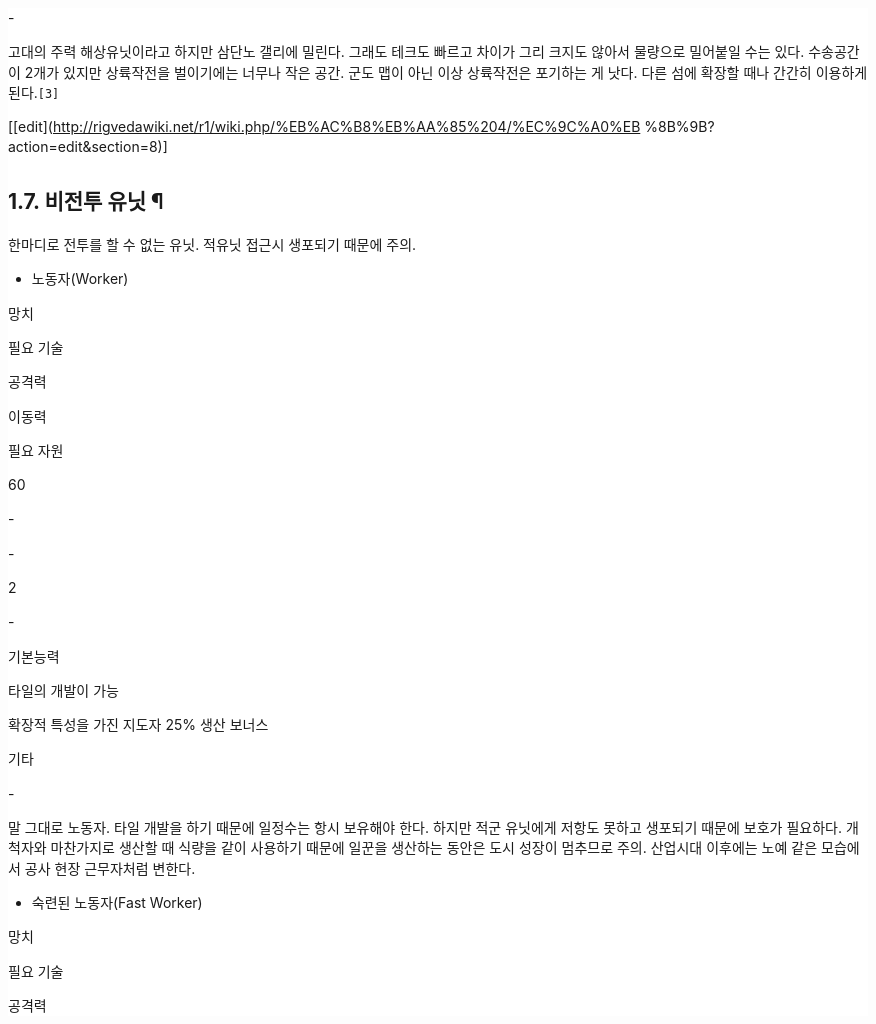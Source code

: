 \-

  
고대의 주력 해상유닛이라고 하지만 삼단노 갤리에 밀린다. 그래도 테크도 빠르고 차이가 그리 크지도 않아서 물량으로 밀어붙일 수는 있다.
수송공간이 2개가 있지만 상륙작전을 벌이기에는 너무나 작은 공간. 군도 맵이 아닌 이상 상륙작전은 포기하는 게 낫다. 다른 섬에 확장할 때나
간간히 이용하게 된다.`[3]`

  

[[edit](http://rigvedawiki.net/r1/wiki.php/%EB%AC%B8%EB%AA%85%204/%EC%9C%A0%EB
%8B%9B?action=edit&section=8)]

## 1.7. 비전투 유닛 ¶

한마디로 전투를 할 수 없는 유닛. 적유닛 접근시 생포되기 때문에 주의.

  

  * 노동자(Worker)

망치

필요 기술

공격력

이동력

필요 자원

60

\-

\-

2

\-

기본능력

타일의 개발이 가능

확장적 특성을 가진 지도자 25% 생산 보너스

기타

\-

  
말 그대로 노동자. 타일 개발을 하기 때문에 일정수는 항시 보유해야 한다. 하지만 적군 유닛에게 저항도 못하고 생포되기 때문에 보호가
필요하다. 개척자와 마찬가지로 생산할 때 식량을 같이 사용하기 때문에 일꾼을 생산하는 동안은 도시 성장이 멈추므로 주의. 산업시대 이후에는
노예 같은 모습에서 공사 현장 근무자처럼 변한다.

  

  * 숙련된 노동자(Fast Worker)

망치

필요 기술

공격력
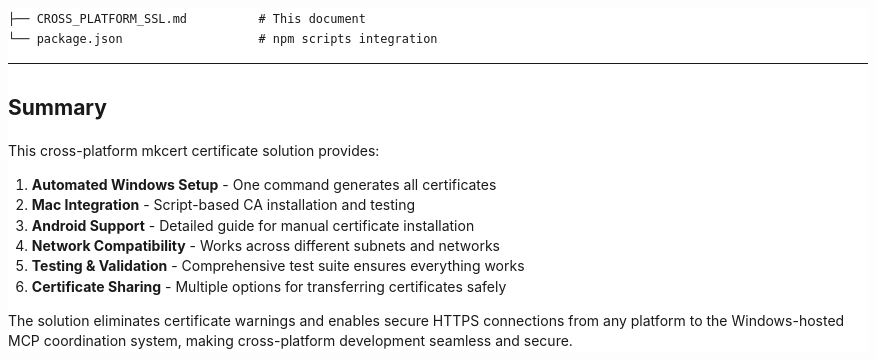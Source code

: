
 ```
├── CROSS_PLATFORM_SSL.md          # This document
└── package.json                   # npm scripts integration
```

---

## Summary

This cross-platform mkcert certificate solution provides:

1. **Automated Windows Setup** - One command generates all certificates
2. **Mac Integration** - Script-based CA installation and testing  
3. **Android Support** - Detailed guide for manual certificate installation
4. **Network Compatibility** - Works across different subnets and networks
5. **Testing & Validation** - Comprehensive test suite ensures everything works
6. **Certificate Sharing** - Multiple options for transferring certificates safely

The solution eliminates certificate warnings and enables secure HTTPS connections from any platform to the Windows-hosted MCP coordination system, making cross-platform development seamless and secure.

= = = = =

PROBLEM TO WORK ON » Beginning with the first line of the entries above, repeat each line word for word until the line with "3. **Android Support**" has been given too. Omit the pictures.

REPLY TO THE EXERCISE »
Source code

: \-

  
고대의 주력 해상유닛이라고 하지만 삼단노 갤리에 밀린다. 그래도 테크도 빠르고 차이가 그리 크지도 않아서 물량으로 밀어붙일 수는 있다.
수송공간이 2개가 있지만 상륙작전을 벌이기에는 너무나 작은 공간. 군도 맵이 아닌 이상 상륙작전은 포기하는 게 낫다. 다른 섬에 확장할 때나
간간히 이용하게 된다.`[3]`

  

[[edit](http://rigvedawiki.net/r1/wiki.php/%EB%AC%B8%EB%AA%85%204/%EC%9C%A0%EB
%8B%9B?action=edit&section=8)]

## 1.7. 비전투 유닛 ¶

한마디로 전투를 할 수 없는 유닛. 적유닛 접근시 생포되기 때문에 주의.

  

  * 노동자(Worker)

망치

필요 기술

공격력

이동력

필요 자원

60

\-

\-

2

\-

기본능력

타일의 개발이 가능

확장적 특성을 가진 지도자 25% 생산 보너스

기타

\-

  
말 그대로 노동자. 타일 개발을 하기 때문에 일정수는 항시 보유해야 한다. 하지만 적군 유닛에게 저항도 못하고 생포되기 때문에 보호가
필요하다. 개척자와 마찬가지로 생산할 때 식량을 같이 사용하기 때문에 일꾼을 생산하는 동안은 도시 성장이 멈추므로 주의. 산업시대 이후에는
노예 같은 모습에서 공사 현장 근무자처럼 변한다.

  

  * 숙련된 노동자(Fast Worker)

망치

필요 기술

공격력
Source code

:
 ```
├── CROSS_PLATFORM_SSL.md          # This document
└── package.json                   # npm scripts integration
```

---

## Summary

This cross-platform mkcert certificate solution provides:

1. **Automated Windows Setup** - One command generates all certificates
2. **Mac Integration** - Script-based CA installation and testing  
3. **Android Support** - Detailed guide for manual certificate installation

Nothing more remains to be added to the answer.